- RECORDS FOR PROCESSING
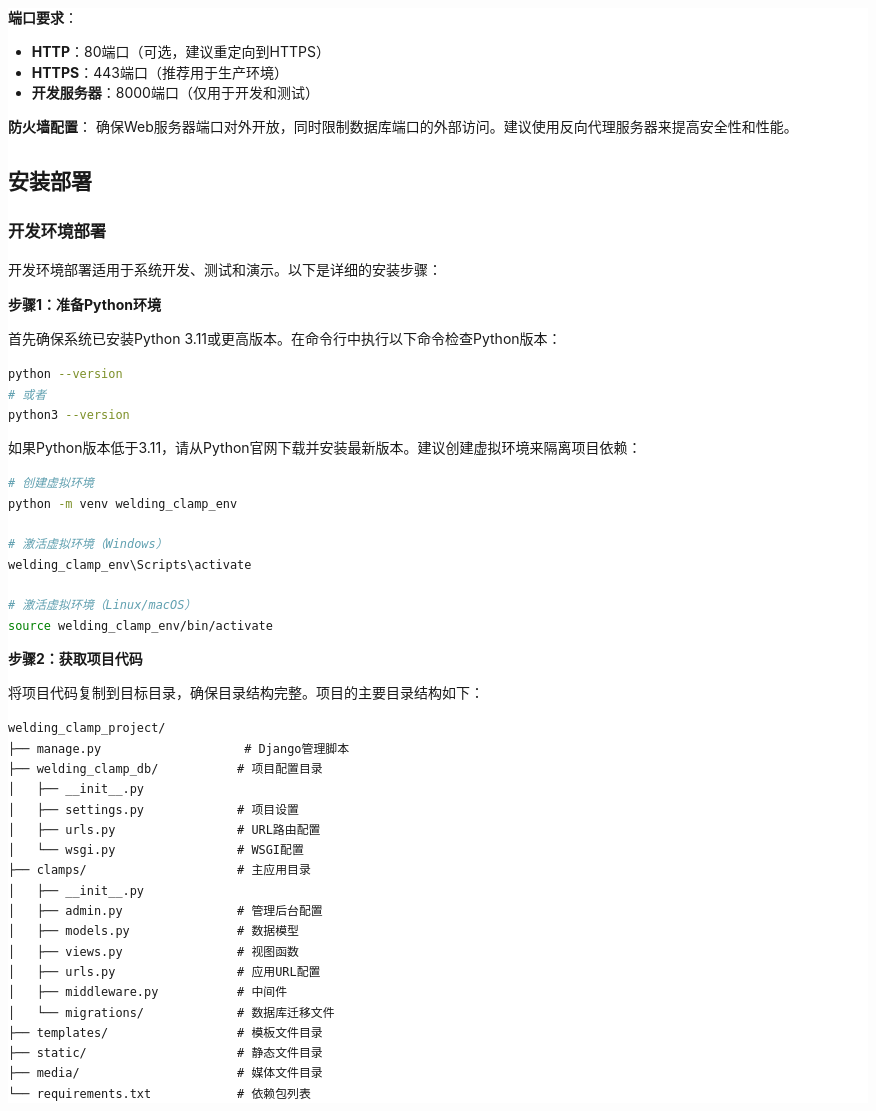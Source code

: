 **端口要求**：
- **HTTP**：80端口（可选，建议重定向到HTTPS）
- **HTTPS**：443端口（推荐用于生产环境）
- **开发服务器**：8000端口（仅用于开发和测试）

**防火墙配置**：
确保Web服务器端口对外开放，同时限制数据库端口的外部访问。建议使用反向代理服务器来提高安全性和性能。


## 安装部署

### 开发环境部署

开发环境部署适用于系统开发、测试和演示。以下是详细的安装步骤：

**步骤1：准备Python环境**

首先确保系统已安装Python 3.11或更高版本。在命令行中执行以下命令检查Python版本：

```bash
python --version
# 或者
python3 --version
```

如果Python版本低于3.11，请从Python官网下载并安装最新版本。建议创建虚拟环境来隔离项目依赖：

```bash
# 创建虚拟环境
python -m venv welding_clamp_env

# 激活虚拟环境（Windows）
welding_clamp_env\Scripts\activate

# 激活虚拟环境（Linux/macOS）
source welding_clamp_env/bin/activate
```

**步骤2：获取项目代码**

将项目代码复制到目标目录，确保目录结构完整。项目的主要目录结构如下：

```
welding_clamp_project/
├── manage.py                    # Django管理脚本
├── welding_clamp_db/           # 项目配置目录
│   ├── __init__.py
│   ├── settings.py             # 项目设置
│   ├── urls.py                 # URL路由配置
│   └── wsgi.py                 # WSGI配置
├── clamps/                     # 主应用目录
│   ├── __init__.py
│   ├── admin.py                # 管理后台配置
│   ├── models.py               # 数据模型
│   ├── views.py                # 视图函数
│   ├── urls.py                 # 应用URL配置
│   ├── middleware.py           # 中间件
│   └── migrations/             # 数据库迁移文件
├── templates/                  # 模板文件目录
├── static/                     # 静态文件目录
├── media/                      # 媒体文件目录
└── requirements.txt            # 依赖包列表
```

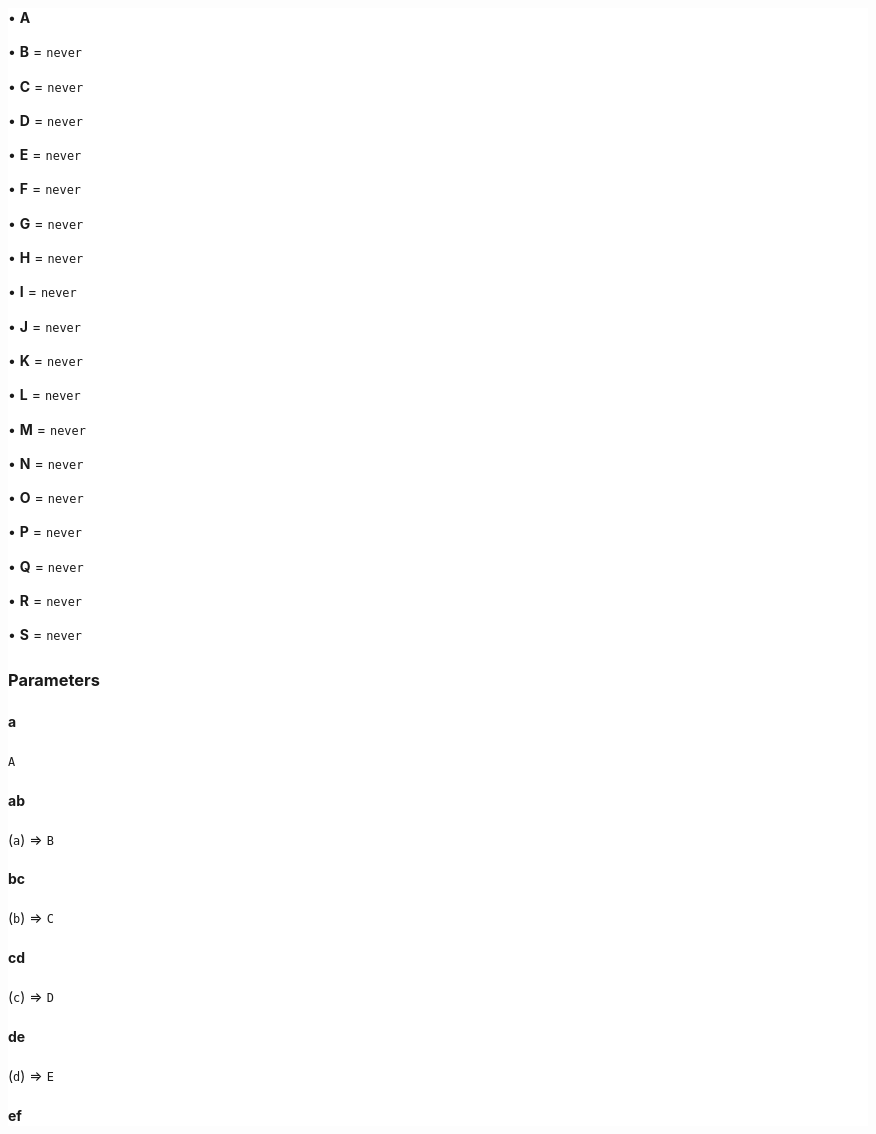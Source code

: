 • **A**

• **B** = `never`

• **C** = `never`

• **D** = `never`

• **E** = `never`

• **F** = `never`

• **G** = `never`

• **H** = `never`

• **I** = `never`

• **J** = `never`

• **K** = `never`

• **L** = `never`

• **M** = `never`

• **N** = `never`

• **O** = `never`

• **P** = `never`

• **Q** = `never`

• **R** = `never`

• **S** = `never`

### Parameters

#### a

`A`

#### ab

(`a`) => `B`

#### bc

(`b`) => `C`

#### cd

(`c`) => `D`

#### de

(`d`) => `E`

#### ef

--

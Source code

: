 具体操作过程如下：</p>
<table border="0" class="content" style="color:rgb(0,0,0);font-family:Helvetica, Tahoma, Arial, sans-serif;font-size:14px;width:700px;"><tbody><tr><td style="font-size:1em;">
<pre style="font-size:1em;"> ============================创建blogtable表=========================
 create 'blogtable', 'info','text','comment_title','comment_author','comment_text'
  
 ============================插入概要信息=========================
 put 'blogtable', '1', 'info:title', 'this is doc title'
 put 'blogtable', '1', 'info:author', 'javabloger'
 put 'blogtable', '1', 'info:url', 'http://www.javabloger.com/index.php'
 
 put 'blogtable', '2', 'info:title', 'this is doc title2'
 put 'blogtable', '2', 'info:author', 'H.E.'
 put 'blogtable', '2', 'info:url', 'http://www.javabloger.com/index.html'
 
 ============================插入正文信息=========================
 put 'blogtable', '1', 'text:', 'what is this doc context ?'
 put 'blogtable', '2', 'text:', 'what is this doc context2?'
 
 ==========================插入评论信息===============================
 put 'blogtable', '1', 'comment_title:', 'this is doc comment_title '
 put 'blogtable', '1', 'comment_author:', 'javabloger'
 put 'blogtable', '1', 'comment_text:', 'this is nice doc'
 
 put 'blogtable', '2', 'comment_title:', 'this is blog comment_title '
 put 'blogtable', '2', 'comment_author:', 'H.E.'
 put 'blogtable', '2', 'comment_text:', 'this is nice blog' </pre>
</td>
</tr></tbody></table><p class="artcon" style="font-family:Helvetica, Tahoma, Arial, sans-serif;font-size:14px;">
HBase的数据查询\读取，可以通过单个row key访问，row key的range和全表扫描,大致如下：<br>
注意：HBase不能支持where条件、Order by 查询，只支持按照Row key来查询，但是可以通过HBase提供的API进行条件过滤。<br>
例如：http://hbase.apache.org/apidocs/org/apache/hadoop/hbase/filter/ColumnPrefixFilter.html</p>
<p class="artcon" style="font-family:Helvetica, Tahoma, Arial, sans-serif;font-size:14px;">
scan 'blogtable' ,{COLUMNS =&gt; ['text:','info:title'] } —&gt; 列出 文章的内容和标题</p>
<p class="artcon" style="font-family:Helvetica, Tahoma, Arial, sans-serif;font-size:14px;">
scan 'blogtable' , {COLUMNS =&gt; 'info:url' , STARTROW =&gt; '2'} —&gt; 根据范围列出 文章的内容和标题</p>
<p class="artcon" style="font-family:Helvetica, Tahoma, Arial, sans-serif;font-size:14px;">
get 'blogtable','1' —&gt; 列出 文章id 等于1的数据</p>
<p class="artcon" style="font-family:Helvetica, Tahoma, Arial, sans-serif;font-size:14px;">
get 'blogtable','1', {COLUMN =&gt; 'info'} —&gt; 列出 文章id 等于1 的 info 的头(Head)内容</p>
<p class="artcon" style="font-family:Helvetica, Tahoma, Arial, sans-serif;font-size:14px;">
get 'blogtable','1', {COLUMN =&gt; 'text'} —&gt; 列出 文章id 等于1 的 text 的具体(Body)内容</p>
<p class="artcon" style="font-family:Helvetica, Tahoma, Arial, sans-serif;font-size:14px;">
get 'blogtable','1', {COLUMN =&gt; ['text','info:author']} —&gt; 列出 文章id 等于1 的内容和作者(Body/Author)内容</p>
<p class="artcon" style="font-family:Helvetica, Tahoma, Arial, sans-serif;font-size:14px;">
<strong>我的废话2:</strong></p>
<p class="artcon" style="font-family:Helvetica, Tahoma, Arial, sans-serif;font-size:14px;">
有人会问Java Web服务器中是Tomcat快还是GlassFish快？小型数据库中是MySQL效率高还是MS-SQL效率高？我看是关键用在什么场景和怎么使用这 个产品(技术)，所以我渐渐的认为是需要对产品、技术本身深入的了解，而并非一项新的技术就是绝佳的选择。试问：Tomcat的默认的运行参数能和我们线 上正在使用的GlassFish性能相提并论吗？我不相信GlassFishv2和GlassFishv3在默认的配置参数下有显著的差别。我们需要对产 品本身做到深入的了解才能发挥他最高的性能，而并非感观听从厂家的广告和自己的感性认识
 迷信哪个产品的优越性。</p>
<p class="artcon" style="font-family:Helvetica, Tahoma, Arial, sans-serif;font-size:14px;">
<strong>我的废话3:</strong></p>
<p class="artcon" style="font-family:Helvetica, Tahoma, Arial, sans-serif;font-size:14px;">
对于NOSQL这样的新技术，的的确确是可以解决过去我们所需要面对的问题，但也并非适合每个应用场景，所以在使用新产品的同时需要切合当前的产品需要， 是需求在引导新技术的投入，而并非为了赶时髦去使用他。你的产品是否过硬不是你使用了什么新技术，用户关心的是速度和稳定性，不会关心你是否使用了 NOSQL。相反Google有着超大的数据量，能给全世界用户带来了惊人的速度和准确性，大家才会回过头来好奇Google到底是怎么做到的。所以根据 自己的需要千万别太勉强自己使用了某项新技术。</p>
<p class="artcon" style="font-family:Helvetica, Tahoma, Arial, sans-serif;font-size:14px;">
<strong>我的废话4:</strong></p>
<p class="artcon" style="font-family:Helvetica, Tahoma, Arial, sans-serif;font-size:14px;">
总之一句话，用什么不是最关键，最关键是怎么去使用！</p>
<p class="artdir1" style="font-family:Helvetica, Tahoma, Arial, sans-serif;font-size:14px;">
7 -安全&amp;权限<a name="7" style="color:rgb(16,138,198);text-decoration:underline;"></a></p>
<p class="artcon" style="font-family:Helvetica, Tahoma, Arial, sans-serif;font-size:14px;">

- WORK INSTRUCTIONS
Look through the material above for the word "index" and copy every line that has it.

- RESPONSE
 put 'blogtable', '1', 'info:url', 'http://www.javabloger.com/index.php'
 put 'blogtable', '2', 'info:url', 'http://www.javabloger.com/index.html'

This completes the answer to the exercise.